▸ **Aim of the exercise**: Your answer should consist of every line in the records that holds "bundleId".

▸ **Record excerpts**:

[Start of Attachment]

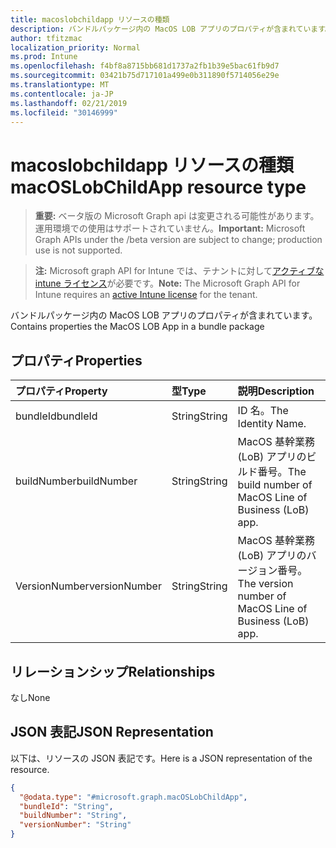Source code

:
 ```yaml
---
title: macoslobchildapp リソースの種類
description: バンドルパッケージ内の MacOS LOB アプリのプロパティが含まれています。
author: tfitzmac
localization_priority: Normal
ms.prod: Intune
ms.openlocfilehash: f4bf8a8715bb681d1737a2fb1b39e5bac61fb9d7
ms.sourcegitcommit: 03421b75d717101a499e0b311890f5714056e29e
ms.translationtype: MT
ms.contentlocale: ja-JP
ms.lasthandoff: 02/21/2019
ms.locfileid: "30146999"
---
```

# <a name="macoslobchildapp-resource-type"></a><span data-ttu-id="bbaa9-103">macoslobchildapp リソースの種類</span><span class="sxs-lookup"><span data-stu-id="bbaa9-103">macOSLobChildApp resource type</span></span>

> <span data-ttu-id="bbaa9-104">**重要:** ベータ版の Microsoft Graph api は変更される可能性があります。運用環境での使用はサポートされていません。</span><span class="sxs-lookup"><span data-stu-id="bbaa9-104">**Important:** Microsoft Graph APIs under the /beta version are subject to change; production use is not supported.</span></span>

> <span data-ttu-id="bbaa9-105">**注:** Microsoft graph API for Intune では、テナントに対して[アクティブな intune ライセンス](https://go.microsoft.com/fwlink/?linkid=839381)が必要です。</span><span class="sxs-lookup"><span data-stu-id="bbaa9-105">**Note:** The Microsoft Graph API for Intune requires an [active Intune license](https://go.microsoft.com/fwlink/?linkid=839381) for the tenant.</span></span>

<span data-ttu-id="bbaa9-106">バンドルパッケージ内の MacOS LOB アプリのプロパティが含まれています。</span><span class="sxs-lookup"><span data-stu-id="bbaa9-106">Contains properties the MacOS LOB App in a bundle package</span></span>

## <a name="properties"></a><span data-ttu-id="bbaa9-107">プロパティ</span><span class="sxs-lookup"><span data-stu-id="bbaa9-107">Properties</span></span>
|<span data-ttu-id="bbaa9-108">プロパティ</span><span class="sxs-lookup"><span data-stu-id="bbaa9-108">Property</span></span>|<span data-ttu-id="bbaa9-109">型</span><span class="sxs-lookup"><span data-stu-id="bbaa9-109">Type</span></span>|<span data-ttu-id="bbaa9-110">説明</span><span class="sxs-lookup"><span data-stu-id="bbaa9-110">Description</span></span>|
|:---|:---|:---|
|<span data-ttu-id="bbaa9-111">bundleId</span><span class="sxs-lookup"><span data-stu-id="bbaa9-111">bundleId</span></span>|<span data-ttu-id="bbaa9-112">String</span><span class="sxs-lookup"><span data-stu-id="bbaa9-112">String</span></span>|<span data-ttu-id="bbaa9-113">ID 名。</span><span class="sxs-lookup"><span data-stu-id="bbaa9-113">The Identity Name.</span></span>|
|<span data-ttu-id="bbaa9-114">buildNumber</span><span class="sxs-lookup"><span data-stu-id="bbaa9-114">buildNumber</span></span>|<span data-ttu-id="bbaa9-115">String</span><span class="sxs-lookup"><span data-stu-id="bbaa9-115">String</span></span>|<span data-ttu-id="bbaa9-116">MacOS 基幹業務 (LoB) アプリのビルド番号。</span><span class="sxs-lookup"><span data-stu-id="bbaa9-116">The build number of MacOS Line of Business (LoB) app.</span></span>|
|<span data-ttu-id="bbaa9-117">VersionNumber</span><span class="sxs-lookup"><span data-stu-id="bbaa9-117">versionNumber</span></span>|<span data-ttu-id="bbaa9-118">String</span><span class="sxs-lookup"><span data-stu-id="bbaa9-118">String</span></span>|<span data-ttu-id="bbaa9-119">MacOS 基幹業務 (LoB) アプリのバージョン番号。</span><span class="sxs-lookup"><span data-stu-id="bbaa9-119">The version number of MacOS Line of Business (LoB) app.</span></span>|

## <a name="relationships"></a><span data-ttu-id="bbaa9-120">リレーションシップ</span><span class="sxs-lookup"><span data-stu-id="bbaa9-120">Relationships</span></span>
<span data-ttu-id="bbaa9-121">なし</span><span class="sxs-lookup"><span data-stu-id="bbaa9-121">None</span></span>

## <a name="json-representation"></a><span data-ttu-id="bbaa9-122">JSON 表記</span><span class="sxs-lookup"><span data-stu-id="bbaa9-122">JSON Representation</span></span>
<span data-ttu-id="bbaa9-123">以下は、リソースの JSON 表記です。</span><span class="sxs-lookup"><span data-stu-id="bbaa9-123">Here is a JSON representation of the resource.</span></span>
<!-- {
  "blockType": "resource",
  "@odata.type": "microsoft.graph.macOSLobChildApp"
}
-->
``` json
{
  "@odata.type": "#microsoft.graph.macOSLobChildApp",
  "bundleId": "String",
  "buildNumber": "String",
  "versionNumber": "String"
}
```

[End of Attachment]

▸ **Answer to the problem**:
|<span data-ttu-id="bbaa9-111">bundleId</span><span class="sxs-lookup"><span data-stu-id="bbaa9-111">bundleId</span></span>|<span data-ttu-id="bbaa9-112">String</span><span class="sxs-lookup"><span data-stu-id="bbaa9-112">String</span></span>|<span data-ttu-id="bbaa9-113">ID 名。</span><span class="sxs-lookup"><span data-stu-id="bbaa9-113">The Identity Name.</span></span>|
  "bundleId": "String",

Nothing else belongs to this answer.